Makes 24 – 36 squares or slices
– 400 g plain chocolate, broken into squares
– 180 g golden syrup
– 100 g butter or margarine (100 ml)
– 2 packets digestive biscuits or 1 packet rich tea biscuits
– 15 glacé cherries, chopped
– 50g seedless raisins or dried cranberries
– 50 g chopped nuts (optional)
1. Place chocolate, golden syrup and butter in a microwave-proof bowl or jug; microwave on 70% power for 3 – 4 minutes until chocolate and butter are melted; and ingredients are combined.

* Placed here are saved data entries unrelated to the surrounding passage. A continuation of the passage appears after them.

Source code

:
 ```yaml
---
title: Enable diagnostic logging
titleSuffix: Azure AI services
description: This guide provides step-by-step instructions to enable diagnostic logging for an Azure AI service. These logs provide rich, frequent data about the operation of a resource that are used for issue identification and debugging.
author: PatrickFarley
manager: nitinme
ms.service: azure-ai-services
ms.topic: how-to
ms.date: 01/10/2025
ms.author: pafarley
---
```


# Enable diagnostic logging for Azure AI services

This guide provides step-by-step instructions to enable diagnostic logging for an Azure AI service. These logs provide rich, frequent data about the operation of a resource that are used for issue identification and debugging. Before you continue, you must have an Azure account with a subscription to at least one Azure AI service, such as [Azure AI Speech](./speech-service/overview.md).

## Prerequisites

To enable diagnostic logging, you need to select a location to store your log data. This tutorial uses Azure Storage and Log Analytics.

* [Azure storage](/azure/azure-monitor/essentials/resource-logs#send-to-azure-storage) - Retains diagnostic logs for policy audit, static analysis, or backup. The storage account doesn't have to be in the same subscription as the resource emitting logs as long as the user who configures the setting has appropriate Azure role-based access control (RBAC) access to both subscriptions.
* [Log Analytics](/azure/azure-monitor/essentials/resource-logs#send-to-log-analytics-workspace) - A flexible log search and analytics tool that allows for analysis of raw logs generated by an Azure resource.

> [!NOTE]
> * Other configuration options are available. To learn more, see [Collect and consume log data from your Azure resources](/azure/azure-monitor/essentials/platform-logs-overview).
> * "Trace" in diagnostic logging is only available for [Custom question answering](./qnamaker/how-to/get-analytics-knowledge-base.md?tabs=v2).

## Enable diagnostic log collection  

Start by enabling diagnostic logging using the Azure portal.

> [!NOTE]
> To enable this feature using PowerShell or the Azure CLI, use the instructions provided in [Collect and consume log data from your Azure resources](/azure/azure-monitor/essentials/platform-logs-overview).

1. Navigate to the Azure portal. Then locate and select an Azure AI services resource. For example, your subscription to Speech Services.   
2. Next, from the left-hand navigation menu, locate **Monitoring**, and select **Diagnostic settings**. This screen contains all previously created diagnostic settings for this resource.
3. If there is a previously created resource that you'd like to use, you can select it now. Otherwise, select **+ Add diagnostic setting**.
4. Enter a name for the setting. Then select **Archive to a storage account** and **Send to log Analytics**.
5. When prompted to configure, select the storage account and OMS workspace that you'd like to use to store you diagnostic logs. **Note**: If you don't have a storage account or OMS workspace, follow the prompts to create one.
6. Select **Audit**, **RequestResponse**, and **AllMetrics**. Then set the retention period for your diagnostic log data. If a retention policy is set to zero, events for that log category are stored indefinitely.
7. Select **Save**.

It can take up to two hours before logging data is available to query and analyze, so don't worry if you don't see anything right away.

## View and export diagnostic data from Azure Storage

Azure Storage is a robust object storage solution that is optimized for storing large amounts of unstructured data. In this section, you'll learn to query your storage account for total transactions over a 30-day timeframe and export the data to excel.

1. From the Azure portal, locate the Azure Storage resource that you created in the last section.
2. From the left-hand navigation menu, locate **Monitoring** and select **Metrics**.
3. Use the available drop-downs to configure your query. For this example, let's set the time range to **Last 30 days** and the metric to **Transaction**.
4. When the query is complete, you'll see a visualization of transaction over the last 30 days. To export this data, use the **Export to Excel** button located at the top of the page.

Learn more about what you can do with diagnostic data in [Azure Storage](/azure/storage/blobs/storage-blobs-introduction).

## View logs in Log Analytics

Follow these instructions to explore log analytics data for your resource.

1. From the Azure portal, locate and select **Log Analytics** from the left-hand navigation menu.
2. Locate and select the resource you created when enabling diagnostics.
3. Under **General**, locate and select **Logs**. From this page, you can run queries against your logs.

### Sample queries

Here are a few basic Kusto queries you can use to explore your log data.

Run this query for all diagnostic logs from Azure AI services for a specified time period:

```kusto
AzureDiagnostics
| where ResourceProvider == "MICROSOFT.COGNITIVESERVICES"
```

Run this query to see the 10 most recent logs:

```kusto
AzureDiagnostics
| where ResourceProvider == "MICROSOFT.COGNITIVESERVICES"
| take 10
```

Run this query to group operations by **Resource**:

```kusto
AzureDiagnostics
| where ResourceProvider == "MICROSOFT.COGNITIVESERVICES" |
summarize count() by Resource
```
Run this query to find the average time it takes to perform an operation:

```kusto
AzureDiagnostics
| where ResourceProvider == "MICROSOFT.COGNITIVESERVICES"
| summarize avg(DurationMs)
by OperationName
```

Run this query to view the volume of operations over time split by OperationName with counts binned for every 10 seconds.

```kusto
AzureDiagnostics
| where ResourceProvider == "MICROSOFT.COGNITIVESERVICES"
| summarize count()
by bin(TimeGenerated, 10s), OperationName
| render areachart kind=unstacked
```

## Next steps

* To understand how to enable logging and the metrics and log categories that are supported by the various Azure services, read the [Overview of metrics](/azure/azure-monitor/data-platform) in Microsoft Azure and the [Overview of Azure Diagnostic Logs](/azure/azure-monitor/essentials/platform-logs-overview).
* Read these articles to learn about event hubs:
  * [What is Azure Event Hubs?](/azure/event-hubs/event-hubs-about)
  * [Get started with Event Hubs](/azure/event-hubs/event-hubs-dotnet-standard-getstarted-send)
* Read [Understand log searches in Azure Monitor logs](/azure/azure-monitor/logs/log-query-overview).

2. Crush biscuits, using a food processor fitted with the double-knife stainless-steel blade. Pulse so that the biscuits are not too finely crushed, leaving some coarser pieces of biscuit in the crumb.
3. Mix biscuit crumbs, cherries, raisins and nuts together.
4. Add to this the chocolate mixture and stir well to coat all the ingredients.
5. Grease the base and sides of a 30 cm x 20 cm pan (or use a loaf pan of 28 cm x 10.5 cm). Line the base with baking paper, overlapping up the sides (this makes for easy removal of the biscuit cake); grease again.
6. Place the chocolate and fruit mixture into the prepared pan, press down to distribute mixture evenly in the pan. Level the top.
7. Chill for two hours before cutting into squares or slices (if using a loaf pan).
• Top biscuit cake with chocolate ganache. Make ganache by heating 600 ml cream in a wide saucepan. When cream begins to spit, add 200 g dark chocolate, broken into pieces into the cream. Leave for a minute or two, then gently whisk together. Cool slightly before using.
• Decorate with extra glacé cherries.
• Replace raisins with yoghurt-coated raisins or mixed dried fruit.